| Activity |
Print every record below exactly as written.

Saved entries
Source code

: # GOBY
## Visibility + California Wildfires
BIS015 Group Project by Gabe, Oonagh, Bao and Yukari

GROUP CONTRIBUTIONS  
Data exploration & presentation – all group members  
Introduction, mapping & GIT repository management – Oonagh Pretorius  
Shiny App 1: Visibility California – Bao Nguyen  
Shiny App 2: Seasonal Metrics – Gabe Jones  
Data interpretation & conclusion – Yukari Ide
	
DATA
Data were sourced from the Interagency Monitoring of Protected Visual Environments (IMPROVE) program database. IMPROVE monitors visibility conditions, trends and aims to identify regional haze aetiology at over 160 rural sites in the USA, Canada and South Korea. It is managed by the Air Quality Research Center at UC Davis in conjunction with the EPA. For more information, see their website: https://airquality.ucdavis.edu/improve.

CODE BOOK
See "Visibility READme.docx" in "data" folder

| Result of this task |
Source code

: # GOBY
## Visibility + California Wildfires
BIS015 Group Project by Gabe, Oonagh, Bao and Yukari

GROUP CONTRIBUTIONS  
Data exploration & presentation – all group members  
Introduction, mapping & GIT repository management – Oonagh Pretorius  
Shiny App 1: Visibility California – Bao Nguyen  
Shiny App 2: Seasonal Metrics – Gabe Jones  
Data interpretation & conclusion – Yukari Ide
	
DATA
Data were sourced from the Interagency Monitoring of Protected Visual Environments (IMPROVE) program database. IMPROVE monitors visibility conditions, trends and aims to identify regional haze aetiology at over 160 rural sites in the USA, Canada and South Korea. It is managed by the Air Quality Research Center at UC Davis in conjunction with the EPA. For more information, see their website: https://airquality.ucdavis.edu/improve.

CODE BOOK
See "Visibility READme.docx" in "data" folder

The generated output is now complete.